Given entries —
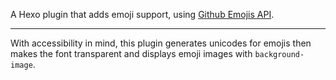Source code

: A Hexo plugin that adds emoji support, using [Github Emojis API](https://api.github.com/emojis).

<hr class="read-more" />

With accessibility in mind, this plugin generates unicodes for emojis then makes the font transparent and displays emoji images with `background-image`.
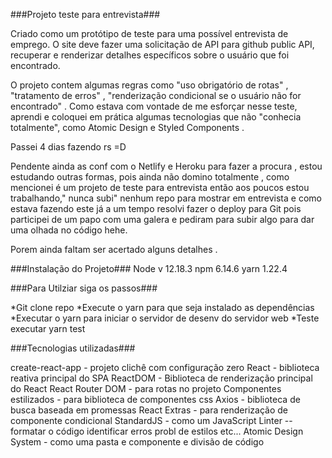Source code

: ###Projeto teste para entrevista###

Criado como um protótipo de teste para uma possível entrevista de emprego. O site deve fazer uma solicitação de API para github public API, recuperar e renderizar detalhes específicos sobre o usuário que foi encontrado.

O projeto contem algumas regras como "uso obrigatório de rotas" , "tratamento de erros" , "renderização condicional se o usuário não for encontrado" . Como estava com vontade de me esforçar nesse teste, aprendi e coloquei em prática algumas tecnologias que não "conhecia totalmente", como Atomic Design e Styled Components .

Passei 4 dias fazendo rs =D

Pendente ainda as conf com o Netlify e Heroku para fazer a procura , estou estudando outras formas, pois ainda não domino totalmente , como mencionei é um projeto de teste para entrevista então aos poucos estou trabalhando," nunca subi" nenhum repo para mostrar em entrevista e como estava fazendo este já a um tempo resolvi fazer o deploy para Git pois participei de um papo com uma galera e pediram para subir algo para dar uma olhada no código hehe.

Porem ainda faltam ser acertado alguns detalhes .

###Instalação do Projeto### Node v 12.18.3 npm 6.14.6 yarn 1.22.4

###Para Utilziar siga os passos###

*Git clone repo
*Execute o yarn para que seja instalado as dependências *Executar o yarn para iniciar o servidor de desenv do servidor web
*Teste executar yarn test

###Tecnologias utilizadas###

create-react-app - projeto clichê com configuração zero React - biblioteca reativa principal do SPA ReactDOM - Biblioteca de renderização principal do React React Router DOM - para rotas no projeto Componentes estilizados - para biblioteca de componentes css Axios - biblioteca de busca baseada em promessas React Extras - para renderização de componente condicional StandardJS - como um JavaScript Linter -- formatar o código identificar erros probl de estilos etc... Atomic Design System - como uma pasta e componente e divisão de código
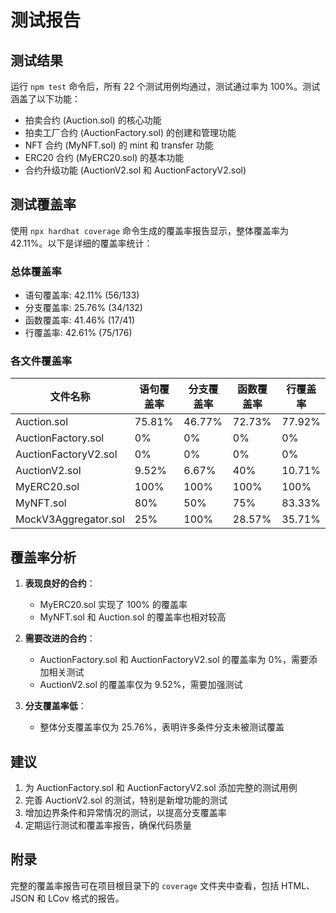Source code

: # 测试报告

## 测试结果

运行 `npm test` 命令后，所有 22 个测试用例均通过，测试通过率为 100%。测试涵盖了以下功能：

- 拍卖合约 (Auction.sol) 的核心功能
- 拍卖工厂合约 (AuctionFactory.sol) 的创建和管理功能
- NFT 合约 (MyNFT.sol) 的 mint 和 transfer 功能
- ERC20 合约 (MyERC20.sol) 的基本功能
- 合约升级功能 (AuctionV2.sol 和 AuctionFactoryV2.sol)

## 测试覆盖率

使用 `npx hardhat coverage` 命令生成的覆盖率报告显示，整体覆盖率为 42.11%。以下是详细的覆盖率统计：

### 总体覆盖率
- 语句覆盖率: 42.11% (56/133)
- 分支覆盖率: 25.76% (34/132)
- 函数覆盖率: 41.46% (17/41)
- 行覆盖率: 42.61% (75/176)

### 各文件覆盖率

| 文件名称               | 语句覆盖率 | 分支覆盖率 | 函数覆盖率 | 行覆盖率 |
|------------------------|------------|------------|------------|----------|
| Auction.sol            | 75.81%     | 46.77%     | 72.73%     | 77.92%   |
| AuctionFactory.sol     | 0%         | 0%         | 0%         | 0%       |
| AuctionFactoryV2.sol   | 0%         | 0%         | 0%         | 0%       |
| AuctionV2.sol          | 9.52%      | 6.67%      | 40%        | 10.71%   |
| MyERC20.sol            | 100%       | 100%       | 100%       | 100%     |
| MyNFT.sol              | 80%        | 50%        | 75%        | 83.33%   |
| MockV3Aggregator.sol   | 25%        | 100%       | 28.57%     | 35.71%   |

## 覆盖率分析

1. **表现良好的合约**：
   - MyERC20.sol 实现了 100% 的覆盖率
   - MyNFT.sol 和 Auction.sol 的覆盖率也相对较高

2. **需要改进的合约**：
   - AuctionFactory.sol 和 AuctionFactoryV2.sol 的覆盖率为 0%，需要添加相关测试
   - AuctionV2.sol 的覆盖率仅为 9.52%，需要加强测试

3. **分支覆盖率低**：
   - 整体分支覆盖率仅为 25.76%，表明许多条件分支未被测试覆盖

## 建议

1. 为 AuctionFactory.sol 和 AuctionFactoryV2.sol 添加完整的测试用例
2. 完善 AuctionV2.sol 的测试，特别是新增功能的测试
3. 增加边界条件和异常情况的测试，以提高分支覆盖率
4. 定期运行测试和覆盖率报告，确保代码质量

## 附录

完整的覆盖率报告可在项目根目录下的 `coverage` 文件夹中查看，包括 HTML、JSON 和 LCov 格式的报告。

Task brief —
Give an exact copy of the lines above from the line with "executar yarn test" up to and including the line with "###Tecnologias utilizadas###", and leave everything else out.

Reply to the exercise —
*Teste executar yarn test

###Tecnologias utilizadas###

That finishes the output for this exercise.